Homemade peach ice cream that’s rich, creamy and no ice cream maker required. Made with all natural, non-dairy ingredients and no refined sugar.
I knew I wanted to share a feel-good ice cream recipe with you this week but I couldn’t decide on a flavor…this time of year, there’s just so much deliciousness to choose from. So I figured I’d go to the store and get struck with inspiration. As soon as I walked into the produce section, the scent of fresh peaches hit me and I knew what I had to do. Homemade peach ice cream. Sweet and summery!
I can’t tell you how powerfully delicious those fresh peaches smelled. Like, they knocked my socks off for a minute. There are lots of summery scents…I’m thinking fresh cut grass, honeysuckle, lilac, smoldering charcoal…but peaches. Fresh, ripe peaches. Instant summer immersion. Is there anything nicer than biting into a juicy, messy peach on a hot summer day?
They’re so pretty I couldn’t resist the urge to take some summery pics of them. I felt like they needed some fresh greenery to hang out with, so I swiped some leaves from the wisteria tree outside. They look kinda like peach tree leaves. I like their ruffled edges.
Here’s the ice cream some of my peaches turned into. I’ve experimented with a few no-churn methods…not everyone wants an ice cream maker, but everyone should be able to make lovely homemade ice cream…and my favorite so far is this one from Minimalist Baker. It’s pretty much you whip coconut cream, fold in your flavor and sweetener and freeze. Oh, and this is big – the sweetness comes mostly from pureed dates. I love that because it’s natural, and they sweeten the ice cream beautifully. Really smart and innovative, as usual from Dana. So that’s the basic ice cream that’s going on here.

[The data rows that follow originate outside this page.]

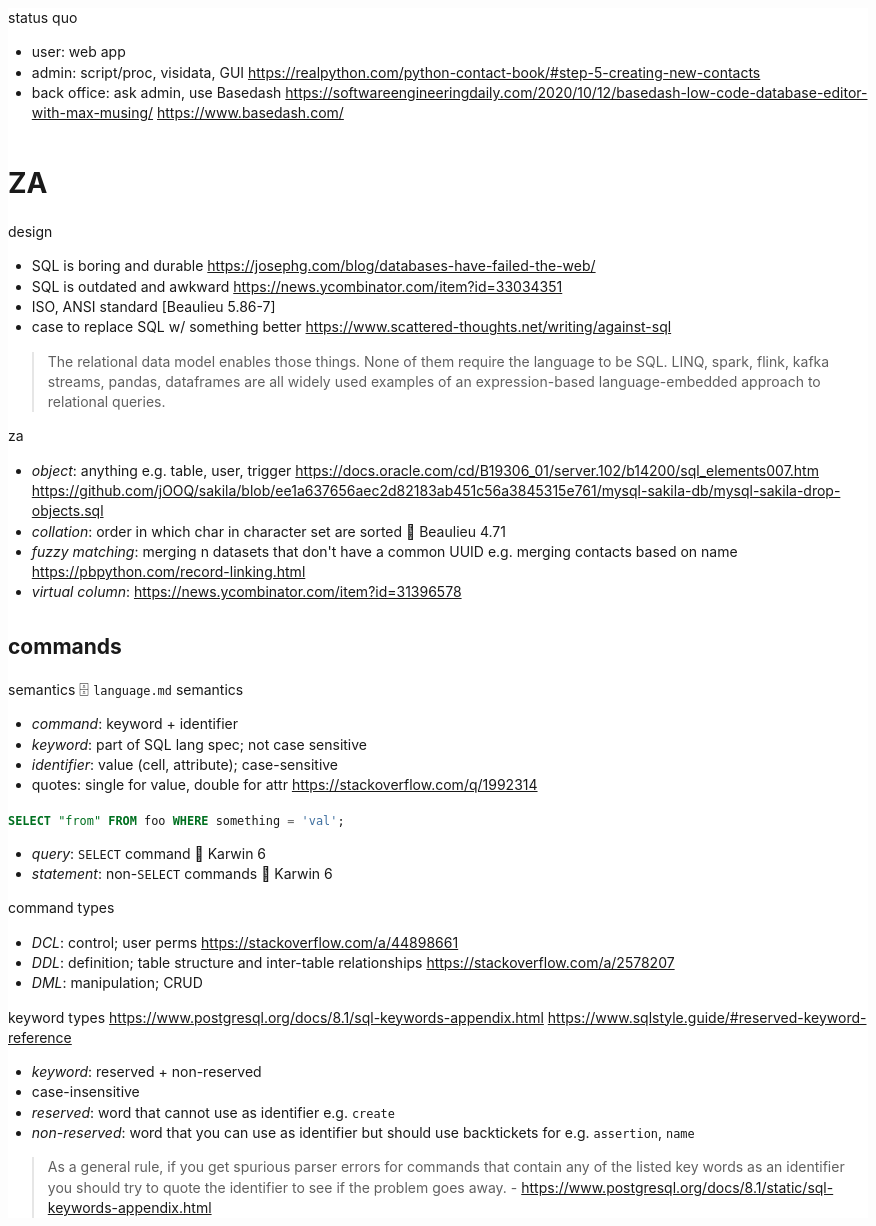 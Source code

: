 status quo
* user: web app
* admin: script/proc, visidata, GUI https://realpython.com/python-contact-book/#step-5-creating-new-contacts
* back office: ask admin, use Basedash https://softwareengineeringdaily.com/2020/10/12/basedash-low-code-database-editor-with-max-musing/ https://www.basedash.com/

# ZA

design
* SQL is boring and durable https://josephg.com/blog/databases-have-failed-the-web/
* SQL is outdated and awkward https://news.ycombinator.com/item?id=33034351
* ISO, ANSI standard [Beaulieu 5.86-7]
* case to replace SQL w/ something better https://www.scattered-thoughts.net/writing/against-sql
> The relational data model enables those things. None of them require the language to be SQL.
> LINQ, spark, flink, kafka streams, pandas, dataframes are all widely used examples of an expression-based language-embedded approach to relational queries.

za
* _object_: anything e.g. table, user, trigger https://docs.oracle.com/cd/B19306_01/server.102/b14200/sql_elements007.htm https://github.com/jOOQ/sakila/blob/ee1a637656aec2d82183ab451c56a3845315e761/mysql-sakila-db/mysql-sakila-drop-objects.sql
* _collation_: order in which char in character set are sorted 📙 Beaulieu 4.71
* _fuzzy matching_: merging n datasets that don't have a common UUID e.g. merging contacts based on name https://pbpython.com/record-linking.html
* _virtual column_: https://news.ycombinator.com/item?id=31396578

## commands

semantics 🗄 `language.md` semantics
* _command_: keyword + identifier
* _keyword_: part of SQL lang spec; not case sensitive
* _identifier_: value (cell, attribute); case-sensitive
* quotes: single for value, double for attr https://stackoverflow.com/q/1992314
```sql
SELECT "from" FROM foo WHERE something = 'val';
```
* _query_: `SELECT` command 📙 Karwin 6
* _statement_: non-`SELECT` commands 📙 Karwin 6

command types
* _DCL_: control; user perms https://stackoverflow.com/a/44898661
* _DDL_: definition; table structure and inter-table relationships https://stackoverflow.com/a/2578207
* _DML_: manipulation; CRUD

keyword types https://www.postgresql.org/docs/8.1/sql-keywords-appendix.html https://www.sqlstyle.guide/#reserved-keyword-reference
* _keyword_: reserved + non-reserved
* case-insensitive
* _reserved_: word that cannot use as identifier e.g. `create`
* _non-reserved_: word that you can use as identifier but should use backtickets for e.g. `assertion`, `name`
> As a general rule, if you get spurious parser errors for commands that contain any of the listed key words as an identifier you should try to quote the identifier to see if the problem goes away. - https://www.postgresql.org/docs/8.1/static/sql-keywords-appendix.html
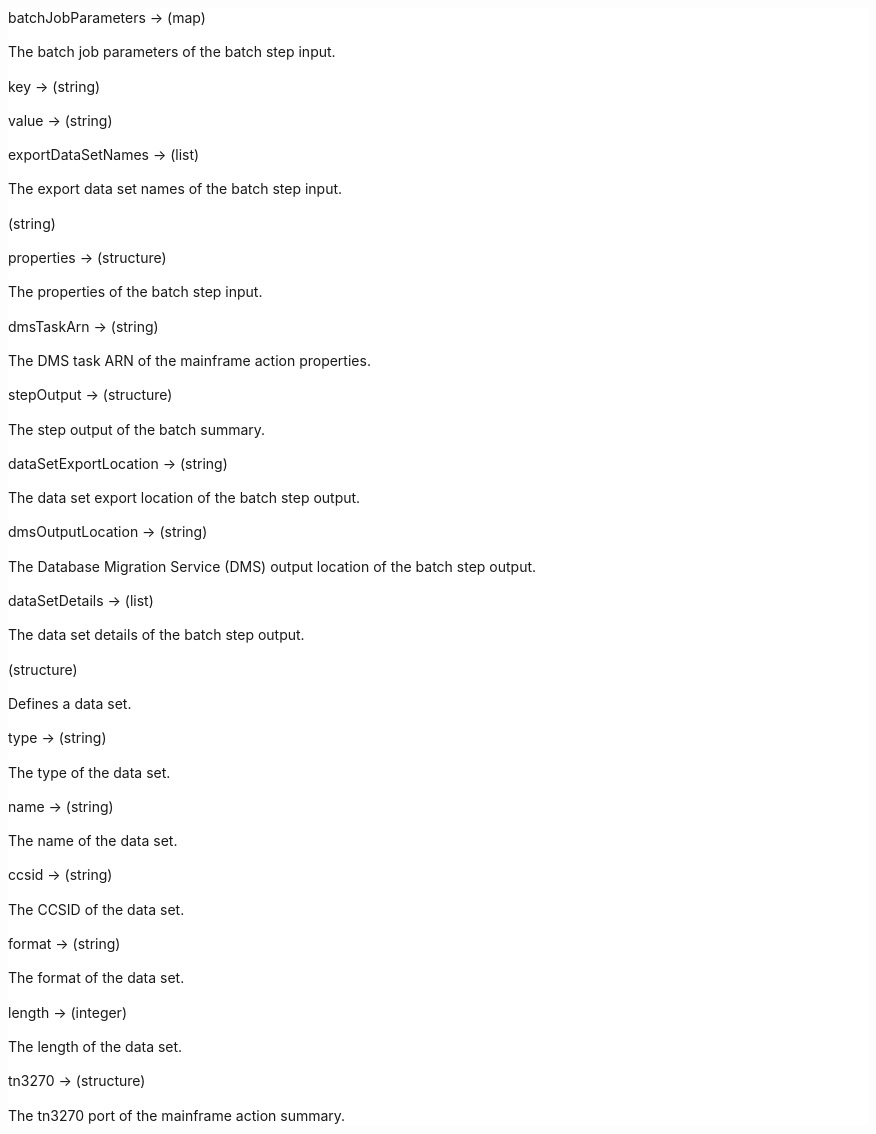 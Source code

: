 batchJobParameters -> (map)

The batch job parameters of the batch step input.

key -> (string)

value -> (string)

exportDataSetNames -> (list)

The export data set names of the batch step input.

(string)

properties -> (structure)

The properties of the batch step input.

dmsTaskArn -> (string)

The DMS task ARN of the mainframe action properties.

stepOutput -> (structure)

The step output of the batch summary.

dataSetExportLocation -> (string)

The data set export location of the batch step output.

dmsOutputLocation -> (string)

The Database Migration Service (DMS) output location of the batch step output.

dataSetDetails -> (list)

The data set details of the batch step output.

(structure)

Defines a data set.

type -> (string)

The type of the data set.

name -> (string)

The name of the data set.

ccsid -> (string)

The CCSID of the data set.

format -> (string)

The format of the data set.

length -> (integer)

The length of the data set.

tn3270 -> (structure)

The tn3270 port of the mainframe action summary.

Then, the peaches. I want to get as much sweet, round flavor out of them as I can, and when it’s not summer my favorite way to do that is roasting them in the oven. But it is summer, and who wants to kick the oven on now? So I did the next best thing: grilling them briefly on the stovetop. It just takes a few minutes and doesn’t get the kitchen all hot, and helps the peaches be max sweet and flavorful. And I bloomed a little cinnamon with them, too.
Where did that scoop go?
Here it is. I couldn’t take any more pics without having some! I recently found that old, old spoon in a thrift store and I’m really liking it. The handle says “Poli,” which is kind of mysterious. I’ll take a pic of that to show you next time.
I’m specifically calling this homemade peach ice cream, and here’s why that is. I know any ice cream I make at home is homemade, but this is extra homemade. I leave the skins on the peaches…why not? They’re healthy and natural, and add cool little flecks of rosy color to the ice cream. The dates give it an extra warm glow and add some characterful speckles too, and the cinnamon does the same. The grilled cinnamon and peaches give it a homey-fied flavor that reminds me of peach cobblers and crisps. It’s not like any peach ice cream you can buy, and not just because it’s vegan and all-natural. It’s homemade, a little rough around the edges and full of delicious, summery fun. I hope you like it as much as I do. 🙂
Eat Healthy Eat Happy
Homemade peach ice cream that's rich, creamy and no ice cream maker required. Made with all natural, non-dairy ingredients and no refined sugar.
15 minPrep Time
6 minCook Time
21 minTotal Time
- 2 14 oz. cans full-fat coconut milk (chilled overnight)
- about 2 c pitted dates (approx. 8 oz.)
- 1/2 c boiling water
- 1 Tbs olive, canola or coconut oil
- 1 tsp cinnamon
- 4-5 ripe peaches, pitted and roughly chopped (equal to 2 1/2 c)
- juice of 1/2 orange (about 1/4 c)
- 1/4 - 1/2 c maple syrup (add the 1/4 c and taste to see if you'd like more)
- The night before: pop the cans of coconut milk into the fridge to chill.
- Combine the dates and boiling water in a food processor and let stand about 5 minutes. Process until the dates are as smooth as possible and become light and creamy.
- Combine the oil and cinnamon in a frying pan over low-medium heat. Let the cinnamon bloom in the oil for about a minute. Add the chopped peaches, raise the heat to high-medium and saute about 5 minutes. Set aside to cool.
- Open the coconut milk cans and drain the milk into a bowl; set aside. Scoop the thick cream into a large mixing bowl and use an electric mixer to beat until thick and creamy, about 5 minutes. Set the bowl aside in the fridge.
- Add the chopped peaches to the dates in the food processor. Add the orange juice and 1/4 c of the reserved coconut milk - you might want to store the rest for another recipe. Process until totally combined and smooth, about 2 minutes.
- Fold the peach-date mixture into the coconut cream. Fold in the maple syrup; taste and add more if you like. Transfer to a freezer-safe container and freeze 3-4 hours.
- Let the ice cream sit out for about 5-10 minutes to thaw before scooping.